Stored data:
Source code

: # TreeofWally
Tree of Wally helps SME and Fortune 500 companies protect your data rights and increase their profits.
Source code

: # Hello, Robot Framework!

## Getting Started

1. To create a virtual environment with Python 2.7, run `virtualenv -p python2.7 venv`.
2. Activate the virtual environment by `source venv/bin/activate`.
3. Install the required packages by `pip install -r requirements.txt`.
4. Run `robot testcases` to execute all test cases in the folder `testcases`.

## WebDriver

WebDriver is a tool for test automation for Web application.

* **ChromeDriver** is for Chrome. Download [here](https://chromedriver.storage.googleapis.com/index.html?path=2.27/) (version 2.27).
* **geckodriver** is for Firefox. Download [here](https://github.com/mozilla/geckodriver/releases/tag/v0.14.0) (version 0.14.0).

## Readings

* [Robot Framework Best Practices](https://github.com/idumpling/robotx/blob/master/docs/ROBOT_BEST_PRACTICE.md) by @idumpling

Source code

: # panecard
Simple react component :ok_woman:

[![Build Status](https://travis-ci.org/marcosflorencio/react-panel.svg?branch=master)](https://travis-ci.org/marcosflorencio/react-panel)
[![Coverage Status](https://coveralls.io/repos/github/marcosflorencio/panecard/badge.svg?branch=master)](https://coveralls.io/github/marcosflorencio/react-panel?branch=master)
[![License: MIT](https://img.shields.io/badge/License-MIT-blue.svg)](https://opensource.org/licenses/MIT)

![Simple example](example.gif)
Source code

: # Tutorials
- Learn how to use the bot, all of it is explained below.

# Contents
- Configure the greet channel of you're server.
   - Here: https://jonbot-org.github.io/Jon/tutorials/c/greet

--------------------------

# Task instructions:
Every record above must be set down again, word for word.

# Answer space:
Source code

: # TreeofWally
Tree of Wally helps SME and Fortune 500 companies protect your data rights and increase their profits.
Source code

: # Hello, Robot Framework!

## Getting Started

1. To create a virtual environment with Python 2.7, run `virtualenv -p python2.7 venv`.
2. Activate the virtual environment by `source venv/bin/activate`.
3. Install the required packages by `pip install -r requirements.txt`.
4. Run `robot testcases` to execute all test cases in the folder `testcases`.

## WebDriver

WebDriver is a tool for test automation for Web application.

* **ChromeDriver** is for Chrome. Download [here](https://chromedriver.storage.googleapis.com/index.html?path=2.27/) (version 2.27).
* **geckodriver** is for Firefox. Download [here](https://github.com/mozilla/geckodriver/releases/tag/v0.14.0) (version 0.14.0).

## Readings

* [Robot Framework Best Practices](https://github.com/idumpling/robotx/blob/master/docs/ROBOT_BEST_PRACTICE.md) by @idumpling

Source code

: # panecard
Simple react component :ok_woman:

[![Build Status](https://travis-ci.org/marcosflorencio/react-panel.svg?branch=master)](https://travis-ci.org/marcosflorencio/react-panel)
[![Coverage Status](https://coveralls.io/repos/github/marcosflorencio/panecard/badge.svg?branch=master)](https://coveralls.io/github/marcosflorencio/react-panel?branch=master)
[![License: MIT](https://img.shields.io/badge/License-MIT-blue.svg)](https://opensource.org/licenses/MIT)

![Simple example](example.gif)
Source code

: # Tutorials
- Learn how to use the bot, all of it is explained below.

# Contents
- Configure the greet channel of you're server.
   - Here: https://jonbot-org.github.io/Jon/tutorials/c/greet

--------------------------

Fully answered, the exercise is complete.